ABOUT THIS TASK: Using the records below, find every line that includes "will" and copy it.

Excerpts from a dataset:
--------
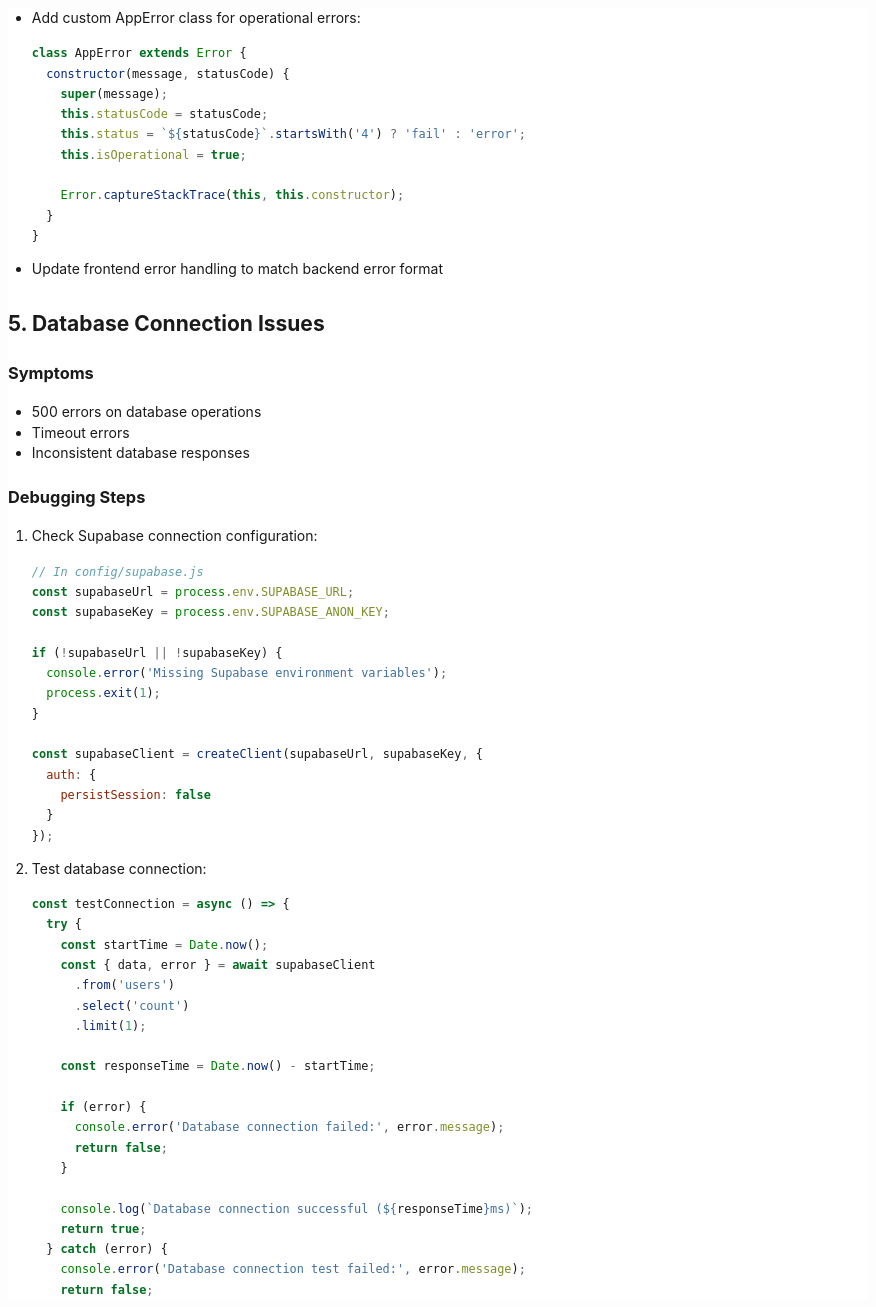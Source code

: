 - Add custom AppError class for operational errors:
  ```javascript
  class AppError extends Error {
    constructor(message, statusCode) {
      super(message);
      this.statusCode = statusCode;
      this.status = `${statusCode}`.startsWith('4') ? 'fail' : 'error';
      this.isOperational = true;
      
      Error.captureStackTrace(this, this.constructor);
    }
  }
  ```

- Update frontend error handling to match backend error format

## 5. Database Connection Issues

### Symptoms
- 500 errors on database operations
- Timeout errors
- Inconsistent database responses

### Debugging Steps
1. Check Supabase connection configuration:
   ```javascript
   // In config/supabase.js
   const supabaseUrl = process.env.SUPABASE_URL;
   const supabaseKey = process.env.SUPABASE_ANON_KEY;
   
   if (!supabaseUrl || !supabaseKey) {
     console.error('Missing Supabase environment variables');
     process.exit(1);
   }
   
   const supabaseClient = createClient(supabaseUrl, supabaseKey, {
     auth: {
       persistSession: false
     }
   });
   ```

2. Test database connection:
   ```javascript
   const testConnection = async () => {
     try {
       const startTime = Date.now();
       const { data, error } = await supabaseClient
         .from('users')
         .select('count')
         .limit(1);
       
       const responseTime = Date.now() - startTime;
       
       if (error) {
         console.error('Database connection failed:', error.message);
         return false;
       }
       
       console.log(`Database connection successful (${responseTime}ms)`);
       return true;
     } catch (error) {
       console.error('Database connection test failed:', error.message);
       return false;
   ```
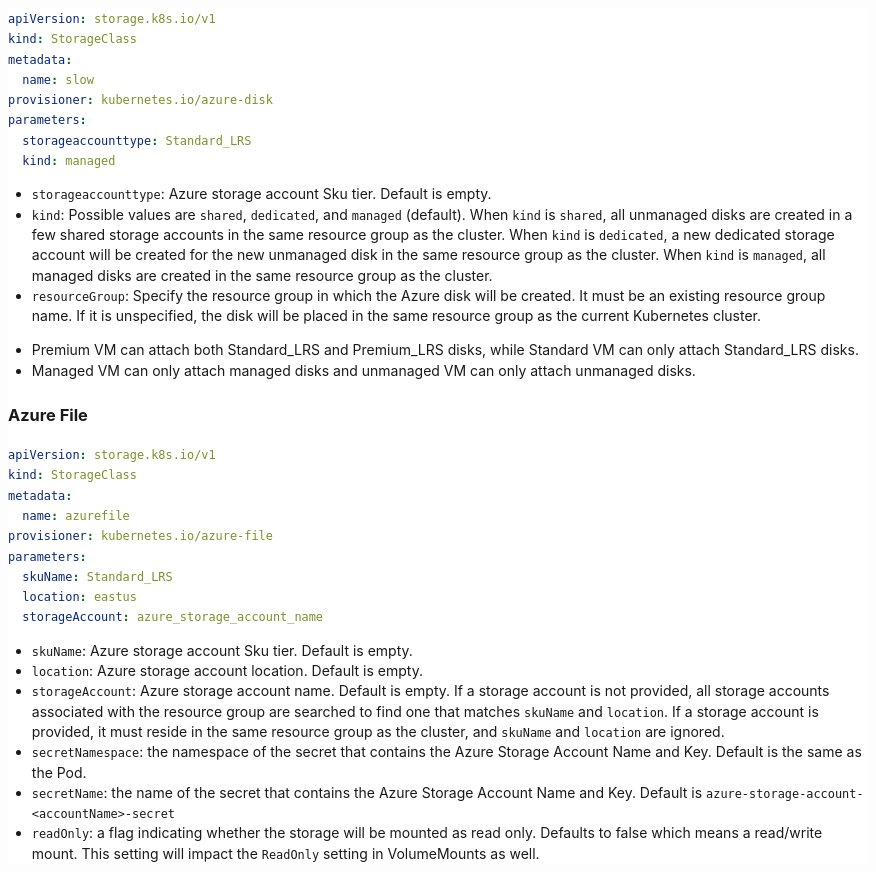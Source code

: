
 ```yaml
apiVersion: storage.k8s.io/v1
kind: StorageClass
metadata:
  name: slow
provisioner: kubernetes.io/azure-disk
parameters:
  storageaccounttype: Standard_LRS
  kind: managed
```

- `storageaccounttype`: Azure storage account Sku tier. Default is empty.
- `kind`: Possible values are `shared`, `dedicated`, and `managed` (default).
  When `kind` is `shared`, all unmanaged disks are created in a few shared
  storage accounts in the same resource group as the cluster. When `kind` is
  `dedicated`, a new dedicated storage account will be created for the new
  unmanaged disk in the same resource group as the cluster. When `kind` is
  `managed`, all managed disks are created in the same resource group as
  the cluster.
- `resourceGroup`: Specify the resource group in which the Azure disk will be created.
  It must be an existing resource group name. If it is unspecified, the disk will be
  placed in the same resource group as the current Kubernetes cluster.

* Premium VM can attach both Standard_LRS and Premium_LRS disks, while Standard
  VM can only attach Standard_LRS disks.
* Managed VM can only attach managed disks and unmanaged VM can only attach
  unmanaged disks.

### Azure File

```yaml
apiVersion: storage.k8s.io/v1
kind: StorageClass
metadata:
  name: azurefile
provisioner: kubernetes.io/azure-file
parameters:
  skuName: Standard_LRS
  location: eastus
  storageAccount: azure_storage_account_name
```

- `skuName`: Azure storage account Sku tier. Default is empty.
- `location`: Azure storage account location. Default is empty.
- `storageAccount`: Azure storage account name. Default is empty. If a storage
  account is not provided, all storage accounts associated with the resource
  group are searched to find one that matches `skuName` and `location`. If a
  storage account is provided, it must reside in the same resource group as the
  cluster, and `skuName` and `location` are ignored.
- `secretNamespace`: the namespace of the secret that contains the Azure Storage
  Account Name and Key. Default is the same as the Pod.
- `secretName`: the name of the secret that contains the Azure Storage Account Name and
  Key. Default is `azure-storage-account-<accountName>-secret`
- `readOnly`: a flag indicating whether the storage will be mounted as read only.
  Defaults to false which means a read/write mount. This setting will impact the
  `ReadOnly` setting in VolumeMounts as well.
--------
RESULT OF THE TASK:
  `dedicated`, a new dedicated storage account will be created for the new
- `resourceGroup`: Specify the resource group in which the Azure disk will be created.
  It must be an existing resource group name. If it is unspecified, the disk will be
- `readOnly`: a flag indicating whether the storage will be mounted as read only.
  Defaults to false which means a read/write mount. This setting will impact the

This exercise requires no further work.